The gravest defeat reported is the imprisonment of Lord Talbot, general of the English armies. Bedford swears to avenge his loss. Gloster declares that he will hasten military preparations and proclaim young Prince Henry to be king of England. The bishop of Winchester, disgruntled because the royal dukes had asked neither his advice nor his aid, plans to seize the king and ingratiate himself into royal favor.

In France, the dauphin and his generals, discussing the conduct of the war, attempt to overwhelm the depleted English forces. Although outnumbered and without leaders, the English fight valiantly and tenaciously. Hope of victory comes to the French, however, when the Bastard of Orleans brings to the dauphin’s camp a soldier-maid, Joan la Pucelle, described as a holy young girl with God-given visionary powers. The dauphin attempts to trick her by having Reignier, the duke of Anjou, pretend to be the dauphin. La Pucelle sees through the trick easily and, just as easily, defeats the dauphin in a duel.
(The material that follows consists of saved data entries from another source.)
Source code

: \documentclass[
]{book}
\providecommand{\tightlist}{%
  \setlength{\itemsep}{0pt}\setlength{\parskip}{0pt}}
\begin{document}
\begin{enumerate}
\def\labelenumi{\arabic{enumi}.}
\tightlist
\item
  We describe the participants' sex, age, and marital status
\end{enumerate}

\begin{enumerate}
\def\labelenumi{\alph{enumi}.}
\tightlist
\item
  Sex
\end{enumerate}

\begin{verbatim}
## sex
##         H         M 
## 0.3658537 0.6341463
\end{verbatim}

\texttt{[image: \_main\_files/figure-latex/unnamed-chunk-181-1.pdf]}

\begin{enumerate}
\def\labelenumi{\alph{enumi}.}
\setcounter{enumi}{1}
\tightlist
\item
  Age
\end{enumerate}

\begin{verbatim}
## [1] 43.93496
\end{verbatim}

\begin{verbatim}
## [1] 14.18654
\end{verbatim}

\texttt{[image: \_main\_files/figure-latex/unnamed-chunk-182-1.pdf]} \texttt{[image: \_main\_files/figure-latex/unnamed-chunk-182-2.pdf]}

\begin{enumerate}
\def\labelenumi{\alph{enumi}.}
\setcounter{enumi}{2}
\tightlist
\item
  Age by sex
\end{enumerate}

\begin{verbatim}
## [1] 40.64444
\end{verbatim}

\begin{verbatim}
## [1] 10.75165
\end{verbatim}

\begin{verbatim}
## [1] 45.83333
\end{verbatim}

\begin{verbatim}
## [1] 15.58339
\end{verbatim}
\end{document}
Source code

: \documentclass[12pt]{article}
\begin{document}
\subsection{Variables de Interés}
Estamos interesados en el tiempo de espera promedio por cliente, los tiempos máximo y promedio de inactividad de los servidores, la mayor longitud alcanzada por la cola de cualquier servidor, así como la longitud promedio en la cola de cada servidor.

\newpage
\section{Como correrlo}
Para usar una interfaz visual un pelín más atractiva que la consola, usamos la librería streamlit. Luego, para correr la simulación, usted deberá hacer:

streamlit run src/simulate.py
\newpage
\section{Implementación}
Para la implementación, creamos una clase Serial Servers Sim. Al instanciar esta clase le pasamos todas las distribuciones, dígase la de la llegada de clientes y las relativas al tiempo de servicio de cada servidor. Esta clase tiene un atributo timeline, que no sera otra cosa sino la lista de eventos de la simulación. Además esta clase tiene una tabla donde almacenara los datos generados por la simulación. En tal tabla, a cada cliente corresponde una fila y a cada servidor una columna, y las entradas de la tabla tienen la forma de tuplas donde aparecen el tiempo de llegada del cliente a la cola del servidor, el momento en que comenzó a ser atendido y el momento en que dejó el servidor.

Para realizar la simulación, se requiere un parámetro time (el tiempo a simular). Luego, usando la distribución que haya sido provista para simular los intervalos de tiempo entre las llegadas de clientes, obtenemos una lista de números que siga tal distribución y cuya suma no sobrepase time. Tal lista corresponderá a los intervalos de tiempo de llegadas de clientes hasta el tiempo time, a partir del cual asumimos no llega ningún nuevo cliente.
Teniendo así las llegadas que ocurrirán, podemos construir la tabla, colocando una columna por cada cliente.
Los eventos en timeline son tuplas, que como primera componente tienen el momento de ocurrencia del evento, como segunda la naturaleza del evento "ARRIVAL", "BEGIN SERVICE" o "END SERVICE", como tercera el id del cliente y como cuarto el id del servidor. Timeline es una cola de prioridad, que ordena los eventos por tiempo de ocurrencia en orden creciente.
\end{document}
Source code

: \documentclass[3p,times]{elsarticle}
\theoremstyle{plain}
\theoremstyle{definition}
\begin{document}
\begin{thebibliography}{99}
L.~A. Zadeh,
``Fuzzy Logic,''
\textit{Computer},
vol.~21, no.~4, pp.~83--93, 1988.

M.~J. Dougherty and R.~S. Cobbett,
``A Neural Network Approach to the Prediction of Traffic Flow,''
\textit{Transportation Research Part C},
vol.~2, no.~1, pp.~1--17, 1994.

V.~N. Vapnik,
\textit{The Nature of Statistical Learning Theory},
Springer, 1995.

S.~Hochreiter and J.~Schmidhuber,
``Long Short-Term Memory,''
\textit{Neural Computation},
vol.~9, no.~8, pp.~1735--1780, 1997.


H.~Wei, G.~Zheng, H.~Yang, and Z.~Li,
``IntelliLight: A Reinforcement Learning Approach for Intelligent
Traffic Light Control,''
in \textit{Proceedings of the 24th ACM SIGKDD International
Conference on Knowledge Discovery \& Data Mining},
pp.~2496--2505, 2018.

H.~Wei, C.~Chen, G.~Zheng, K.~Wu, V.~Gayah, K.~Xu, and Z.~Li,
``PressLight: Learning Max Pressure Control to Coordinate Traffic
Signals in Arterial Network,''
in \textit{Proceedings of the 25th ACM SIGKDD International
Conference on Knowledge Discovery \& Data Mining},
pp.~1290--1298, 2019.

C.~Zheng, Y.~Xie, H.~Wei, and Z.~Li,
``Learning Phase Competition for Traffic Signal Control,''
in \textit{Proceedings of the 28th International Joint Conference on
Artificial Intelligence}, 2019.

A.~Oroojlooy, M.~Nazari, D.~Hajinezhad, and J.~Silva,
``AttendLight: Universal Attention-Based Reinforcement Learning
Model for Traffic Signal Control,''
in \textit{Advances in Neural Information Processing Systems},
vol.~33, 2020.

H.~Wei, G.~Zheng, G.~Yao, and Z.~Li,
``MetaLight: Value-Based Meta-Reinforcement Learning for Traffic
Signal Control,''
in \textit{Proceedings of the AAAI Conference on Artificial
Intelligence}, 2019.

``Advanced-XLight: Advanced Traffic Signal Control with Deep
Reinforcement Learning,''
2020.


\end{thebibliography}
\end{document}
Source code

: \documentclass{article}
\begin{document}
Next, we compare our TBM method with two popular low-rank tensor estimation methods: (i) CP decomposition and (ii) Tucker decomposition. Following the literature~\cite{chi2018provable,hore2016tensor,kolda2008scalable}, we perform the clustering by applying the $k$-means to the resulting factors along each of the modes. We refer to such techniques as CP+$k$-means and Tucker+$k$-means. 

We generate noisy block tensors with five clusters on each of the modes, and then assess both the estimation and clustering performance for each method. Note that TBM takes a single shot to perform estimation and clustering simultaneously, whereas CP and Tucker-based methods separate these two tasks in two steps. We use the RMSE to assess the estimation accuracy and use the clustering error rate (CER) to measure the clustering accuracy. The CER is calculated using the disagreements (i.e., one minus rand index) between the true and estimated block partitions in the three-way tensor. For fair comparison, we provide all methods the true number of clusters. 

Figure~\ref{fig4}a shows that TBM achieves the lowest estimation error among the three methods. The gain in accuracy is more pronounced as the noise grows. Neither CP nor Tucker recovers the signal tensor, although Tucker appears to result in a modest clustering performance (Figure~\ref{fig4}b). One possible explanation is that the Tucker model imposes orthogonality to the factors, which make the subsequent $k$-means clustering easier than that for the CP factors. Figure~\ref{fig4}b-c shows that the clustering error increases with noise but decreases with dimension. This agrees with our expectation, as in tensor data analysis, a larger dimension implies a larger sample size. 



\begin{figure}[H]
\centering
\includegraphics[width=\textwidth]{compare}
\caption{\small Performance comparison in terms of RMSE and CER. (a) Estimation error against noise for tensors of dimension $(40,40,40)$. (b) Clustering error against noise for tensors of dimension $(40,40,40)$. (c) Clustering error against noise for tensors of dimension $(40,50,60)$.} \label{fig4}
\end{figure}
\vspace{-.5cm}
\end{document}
The followers of the duke of Gloster and the bishop of Winchester fight in the streets of London, and dissension between church and state grows because of Winchester’s efforts to prevent Gloster from seeing young Henry. The mayor of London decries the unseemly conduct of the rioters.

The English and the French renew battle, and Lord Salisbury and Sir Thomas Gargrave, the English leaders, are killed by a gunner in ambush. Meanwhile, Lord Talbot, greatly feared by the French, takes command of English forces in the Siege of Orleans. Enraged by the death of Salisbury, Talbot fights heroically, on one occasion with la Pucelle. At last, the English swarm into the town and put the French to rout. Talbot orders Salisbury’s body to be carried into the public marketplace of Orleans as a token of his revenge for that lord’s murder.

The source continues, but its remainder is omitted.